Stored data

╔══

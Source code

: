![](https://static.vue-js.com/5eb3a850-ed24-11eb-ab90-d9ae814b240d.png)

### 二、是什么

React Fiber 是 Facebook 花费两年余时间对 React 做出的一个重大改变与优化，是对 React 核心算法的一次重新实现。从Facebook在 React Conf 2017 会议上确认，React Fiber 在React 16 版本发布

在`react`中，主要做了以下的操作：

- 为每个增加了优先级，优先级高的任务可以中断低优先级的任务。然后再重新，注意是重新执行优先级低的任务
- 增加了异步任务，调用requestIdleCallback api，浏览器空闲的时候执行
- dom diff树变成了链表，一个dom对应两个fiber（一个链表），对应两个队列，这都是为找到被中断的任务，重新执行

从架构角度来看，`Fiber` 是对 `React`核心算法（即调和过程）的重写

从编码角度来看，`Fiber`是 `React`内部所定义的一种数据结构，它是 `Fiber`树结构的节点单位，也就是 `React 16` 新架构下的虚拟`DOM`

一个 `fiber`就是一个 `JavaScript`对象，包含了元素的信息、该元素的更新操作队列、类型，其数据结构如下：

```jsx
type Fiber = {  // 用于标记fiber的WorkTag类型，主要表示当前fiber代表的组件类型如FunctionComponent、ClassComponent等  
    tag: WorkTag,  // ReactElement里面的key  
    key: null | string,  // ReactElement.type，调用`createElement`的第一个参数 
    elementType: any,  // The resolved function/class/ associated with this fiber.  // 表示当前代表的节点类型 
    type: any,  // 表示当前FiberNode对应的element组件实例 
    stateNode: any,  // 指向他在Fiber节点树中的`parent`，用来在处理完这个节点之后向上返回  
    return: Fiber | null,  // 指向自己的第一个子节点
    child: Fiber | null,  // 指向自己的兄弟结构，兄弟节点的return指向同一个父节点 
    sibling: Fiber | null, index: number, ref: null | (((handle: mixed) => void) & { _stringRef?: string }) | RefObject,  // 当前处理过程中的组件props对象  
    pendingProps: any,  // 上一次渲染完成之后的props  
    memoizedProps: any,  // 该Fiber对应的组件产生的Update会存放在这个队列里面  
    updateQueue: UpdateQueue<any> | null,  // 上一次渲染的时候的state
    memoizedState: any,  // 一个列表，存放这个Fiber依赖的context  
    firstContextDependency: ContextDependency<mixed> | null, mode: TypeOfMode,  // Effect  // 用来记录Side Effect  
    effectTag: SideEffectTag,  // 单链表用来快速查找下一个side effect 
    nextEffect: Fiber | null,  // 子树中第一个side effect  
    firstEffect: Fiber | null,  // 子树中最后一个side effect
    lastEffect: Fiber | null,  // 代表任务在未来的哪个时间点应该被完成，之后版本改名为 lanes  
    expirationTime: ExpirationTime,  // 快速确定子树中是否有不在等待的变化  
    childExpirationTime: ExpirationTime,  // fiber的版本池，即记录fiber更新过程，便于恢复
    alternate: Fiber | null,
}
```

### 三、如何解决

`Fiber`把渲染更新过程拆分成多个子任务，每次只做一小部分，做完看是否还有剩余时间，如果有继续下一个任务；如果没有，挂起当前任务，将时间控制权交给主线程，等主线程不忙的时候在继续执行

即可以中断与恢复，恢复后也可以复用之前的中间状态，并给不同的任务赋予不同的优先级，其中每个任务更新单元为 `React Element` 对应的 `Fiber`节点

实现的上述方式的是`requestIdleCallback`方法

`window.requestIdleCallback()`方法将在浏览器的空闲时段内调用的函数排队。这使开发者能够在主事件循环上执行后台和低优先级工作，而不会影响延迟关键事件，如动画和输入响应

╚══

TASK INSTRUCTIONS: Retype all of the data word for word.

ANSWER:
Source code

:![](https://static.vue-js.com/5eb3a850-ed24-11eb-ab90-d9ae814b240d.png)

### 二、是什么

React Fiber 是 Facebook 花费两年余时间对 React 做出的一个重大改变与优化，是对 React 核心算法的一次重新实现。从Facebook在 React Conf 2017 会议上确认，React Fiber 在React 16 版本发布

在`react`中，主要做了以下的操作：

- 为每个增加了优先级，优先级高的任务可以中断低优先级的任务。然后再重新，注意是重新执行优先级低的任务
- 增加了异步任务，调用requestIdleCallback api，浏览器空闲的时候执行
- dom diff树变成了链表，一个dom对应两个fiber（一个链表），对应两个队列，这都是为找到被中断的任务，重新执行

从架构角度来看，`Fiber` 是对 `React`核心算法（即调和过程）的重写

从编码角度来看，`Fiber`是 `React`内部所定义的一种数据结构，它是 `Fiber`树结构的节点单位，也就是 `React 16` 新架构下的虚拟`DOM`

一个 `fiber`就是一个 `JavaScript`对象，包含了元素的信息、该元素的更新操作队列、类型，其数据结构如下：

```jsx
type Fiber = {  // 用于标记fiber的WorkTag类型，主要表示当前fiber代表的组件类型如FunctionComponent、ClassComponent等  
    tag: WorkTag,  // ReactElement里面的key  
    key: null | string,  // ReactElement.type，调用`createElement`的第一个参数 
    elementType: any,  // The resolved function/class/ associated with this fiber.  // 表示当前代表的节点类型 
    type: any,  // 表示当前FiberNode对应的element组件实例 
    stateNode: any,  // 指向他在Fiber节点树中的`parent`，用来在处理完这个节点之后向上返回  
    return: Fiber | null,  // 指向自己的第一个子节点
    child: Fiber | null,  // 指向自己的兄弟结构，兄弟节点的return指向同一个父节点 
    sibling: Fiber | null, index: number, ref: null | (((handle: mixed) => void) & { _stringRef?: string }) | RefObject,  // 当前处理过程中的组件props对象  
    pendingProps: any,  // 上一次渲染完成之后的props  
    memoizedProps: any,  // 该Fiber对应的组件产生的Update会存放在这个队列里面  
    updateQueue: UpdateQueue<any> | null,  // 上一次渲染的时候的state
    memoizedState: any,  // 一个列表，存放这个Fiber依赖的context  
    firstContextDependency: ContextDependency<mixed> | null, mode: TypeOfMode,  // Effect  // 用来记录Side Effect  
    effectTag: SideEffectTag,  // 单链表用来快速查找下一个side effect 
    nextEffect: Fiber | null,  // 子树中第一个side effect  
    firstEffect: Fiber | null,  // 子树中最后一个side effect
    lastEffect: Fiber | null,  // 代表任务在未来的哪个时间点应该被完成，之后版本改名为 lanes  
    expirationTime: ExpirationTime,  // 快速确定子树中是否有不在等待的变化  
    childExpirationTime: ExpirationTime,  // fiber的版本池，即记录fiber更新过程，便于恢复
    alternate: Fiber | null,
}
```

### 三、如何解决

`Fiber`把渲染更新过程拆分成多个子任务，每次只做一小部分，做完看是否还有剩余时间，如果有继续下一个任务；如果没有，挂起当前任务，将时间控制权交给主线程，等主线程不忙的时候在继续执行

即可以中断与恢复，恢复后也可以复用之前的中间状态，并给不同的任务赋予不同的优先级，其中每个任务更新单元为 `React Element` 对应的 `Fiber`节点

实现的上述方式的是`requestIdleCallback`方法

`window.requestIdleCallback()`方法将在浏览器的空闲时段内调用的函数排队。这使开发者能够在主事件循环上执行后台和低优先级工作，而不会影响延迟关键事件，如动画和输入响应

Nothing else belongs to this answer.